Color Collective: Polymer self-assembles into light-emitting film
In the past year or so, organic light-emitting diodes have appeared in a handful of products, such as the tiny screens in some cell phones and digital cameras. Manufacturing large and long-lasting flexible displays for computer screens and flat-panel televisions, however, is expected to require new and improved organic materials.
To create displays that are more efficient and more luminescent than existing technologies based on organic substances, researchers are turning to organic molecules that self-assemble into cell membrane–like structures. Samuel Stupp and his colleagues at Northwestern University in Evanston, Ill., have now devised a way to enhance the electronic and optical properties of a polymer that is widely used for making organic light-emitting diodes.
In standard polymer films, molecules are randomly oriented. To avoid that, the researchers engineered the polymer molecules to automatically assume an organized liquid-crystal structure when mixed in water. The group attached different small appendages to the ends of the polymer molecules. They put a water-repelling molecule at one end and a water-attracting molecule on the other.
When mixed with water and poured onto a glass surface, the modified polymer molecules assembled into sheets that resembled cell membranes. Also, the sheets stacked on top of each to create a film hundreds of nanometers thick.
“By controlling the orientation of the molecules within the film, we can control the material’s conductivity and luminescence,” says the team’s James F. Hulvat. For example, because the film’s molecules are packed tightly and aligned, electrical charges in the resulting structure move through the material more efficiently than they do through disordered polymer films. At the same time, the highly ordered assemblies harbor fewer defects that can quench the material’s luminescence.
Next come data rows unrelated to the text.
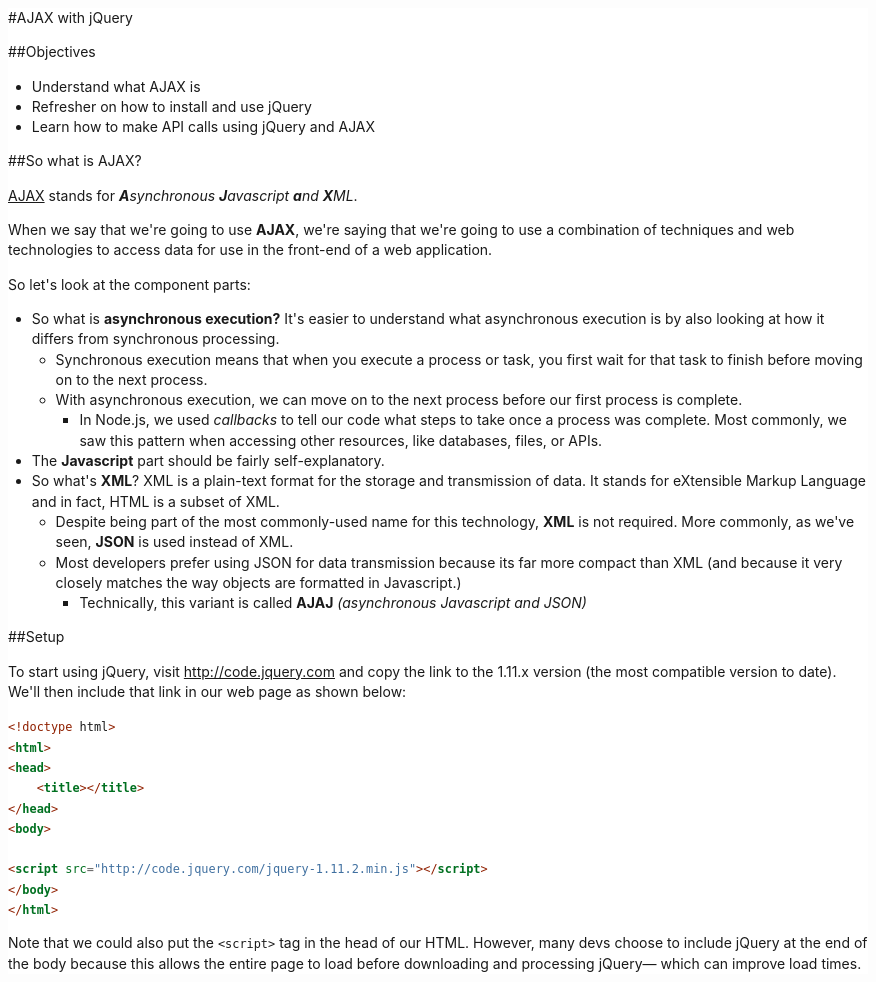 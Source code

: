 #AJAX with jQuery

##Objectives
  - Understand what AJAX is
  - Refresher on how to install and use jQuery
  - Learn how to make API calls using jQuery and AJAX

##So what is AJAX?

[AJAX](http://en.wikipedia.org/wiki/AJAX) stands for _**A**synchronous **J**avascript **a**nd **X**ML_.

When we say that we're going to use __AJAX__, we're saying that we're going to use a combination of techniques and web technologies to access data for use in the front-end of a web application.

So let's look at the component parts:
  - So what is __asynchronous execution?__
  It's easier to understand what asynchronous execution is by also looking at how it differs from synchronous processing.
      + Synchronous execution means that when you execute a process or task, you first wait for that task to finish before moving on to the next process.
      + With asynchronous execution, we can move on to the next process before our first process is complete.
          * In Node.js, we used _callbacks_ to tell our code what steps to take once a process was complete. Most commonly, we saw this pattern when accessing other resources, like databases, files, or APIs.
  - The __Javascript__ part should be fairly self-explanatory.
  - So what's __XML__? XML is a plain-text format for the storage and transmission of data. It stands for eXtensible Markup Language and in fact, HTML is a subset of XML. 
    + Despite being part of the most commonly-used name for this technology, __XML__ is not required. More commonly, as we've seen, __JSON__ is used instead of XML. 
    + Most developers prefer using JSON for data transmission because its far more compact than XML (and because it very closely matches the way objects are formatted in Javascript.)
        * Technically, this variant is called __AJAJ__ _(asynchronous Javascript and JSON)_

##Setup

To start using jQuery, visit http://code.jquery.com and copy the link to the 1.11.x version (the most compatible version to date). We'll then include that link in our web page as shown below:

```html
<!doctype html>
<html>
<head>
    <title></title>
</head>
<body>

<script src="http://code.jquery.com/jquery-1.11.2.min.js"></script>
</body>
</html>
```

Note that we could also put the `<script>` tag in the head of our HTML. However, many devs choose to include jQuery at the end of the body because this allows the entire page to load before downloading and processing jQuery— which can improve load times.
The researchers also found that varying the length of the water-attracting appendages caused the resulting films to produce different colors. Shorter chains resulted in films that glowed green, while longer chains made the films appear blue.
Scott Watkins of the University of Melbourne in Australia says that this is an important strategy for maximizing the efficiencies and lifetimes of organic light-emitting materials. “Without self-assembly, you’d have to go through multiple processing steps” to get the same result, he says.
The next step, says Hulvat, will be to produce an actual organic light-emitting diode, which glows when stimulated electrically. The Northwestern group is also working to make solar cells out of its new materials. By coating the hydrophilic segments of the film with a semiconductor, the researchers plan to create alternating layers of organic and inorganic materials.
The researchers presented their polymer films on Dec. 2 at the Materials Research Society Meeting in Boston. A detailed report will appear in an upcoming Journal of the American Chemical Society.